SERANG – Polemik terkait penerapan Peraturan Daerah (Perda) Kota Serang Nomor 2 Tahun 2010 tentang Pencegahan, Pemberantasan, dan Penanggulangan Penyakit Masyarakat (Pekat) yang akan direvisi oleh Kementerian Dalam Negeri (Kemendagri) disikapi Majelis Ulama Indonesia (MUI) Provinsi Banten dengan mengirimkan enam rekomendasi.
Rekomendasi hasil musyawarah pengurus MUI Banten dengan para tokoh dan ulama se-Banten akan disampaikan ke pemerintah pusat, baik itu ke Kemendagri maupun Istana Negara untuk mempertahankan Perda Nomor 2 Tahun 2010. Ketua Bidang Komunikasi Data dan Informasi Zainal Abidin Sujai menegaskan, enam rekomendasi itu sebagai bentuk dukungan ulama Banten terhadap pelaksanaan Perda Nomor 2.
Keenam rekomendasi MUI Banten, yaitu proses hukum pelanggar perda; memberikan pendidikan kesadaran beragama dari tokoh agama dan ulama kepada masyarakat; tetap mempertahankan Perda Pekat; Satpol PP tetap menegakkan Perda Nomor 2; menyampaikan surat rekomendasi ke Presiden dan Mendagri terkait larangan rumah makan beroperasi di siang hari; dan MUI beserta tokoh agama mengadakan deklarasi penolakan komunis, ISIS, dan gerakan radikalisme lainnya.
Kesepakatan dari hasil musyawarah pengurus MUI dengan para tokoh Banten itu menyikapi polemik razia rumah makan pada bulan Ramadan yang menjadi polemik saat ini di masyarakat.

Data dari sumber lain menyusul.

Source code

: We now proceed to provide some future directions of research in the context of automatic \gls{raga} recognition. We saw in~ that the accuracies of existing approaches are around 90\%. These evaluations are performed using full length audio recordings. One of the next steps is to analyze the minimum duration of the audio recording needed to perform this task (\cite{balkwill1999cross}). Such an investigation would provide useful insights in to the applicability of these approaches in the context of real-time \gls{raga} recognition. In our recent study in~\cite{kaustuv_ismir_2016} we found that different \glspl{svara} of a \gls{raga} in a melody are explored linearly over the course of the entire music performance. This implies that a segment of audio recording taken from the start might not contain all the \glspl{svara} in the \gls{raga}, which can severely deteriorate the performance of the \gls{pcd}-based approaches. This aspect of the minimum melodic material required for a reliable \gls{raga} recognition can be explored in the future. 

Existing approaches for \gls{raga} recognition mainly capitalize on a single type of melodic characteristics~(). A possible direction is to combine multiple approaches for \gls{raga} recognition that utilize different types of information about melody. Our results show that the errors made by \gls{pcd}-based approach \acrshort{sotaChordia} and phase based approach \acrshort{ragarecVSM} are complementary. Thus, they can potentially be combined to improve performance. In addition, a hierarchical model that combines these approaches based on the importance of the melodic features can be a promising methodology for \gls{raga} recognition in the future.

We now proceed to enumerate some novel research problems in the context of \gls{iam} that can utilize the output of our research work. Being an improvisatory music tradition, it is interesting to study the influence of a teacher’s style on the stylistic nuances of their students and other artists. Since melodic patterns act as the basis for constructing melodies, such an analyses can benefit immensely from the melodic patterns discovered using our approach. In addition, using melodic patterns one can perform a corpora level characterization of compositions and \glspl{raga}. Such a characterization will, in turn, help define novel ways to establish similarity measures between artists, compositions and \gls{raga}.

Oleh karenanya, dari enam poin yang disepakati ini akan ditindaklanjuti ke pemerintah pusat. “Untuk memberikan efek jera terhadap para pelanggar perda pekat, MUI sepakat para pelanggar perda diproses hukum,” kata Ketua Bidang Komunikasi Data dan Informasi MUI Banten Zainal Abidin Sujai usai musyawarah, kemarin.
Terkait rencana Kemendagri merevisi Perda Nomor 2, kata Zainal, MUI Banten mengharapkan rencana revisi itu tidak mengubah substansi perda untuk menegakkan syariat Islam. “Kalau revisinya untuk memperbolehkan pengusaha rumah makan beroperasi di siang hari selama Ramadan, itu akan kami tolak,” tegasnya.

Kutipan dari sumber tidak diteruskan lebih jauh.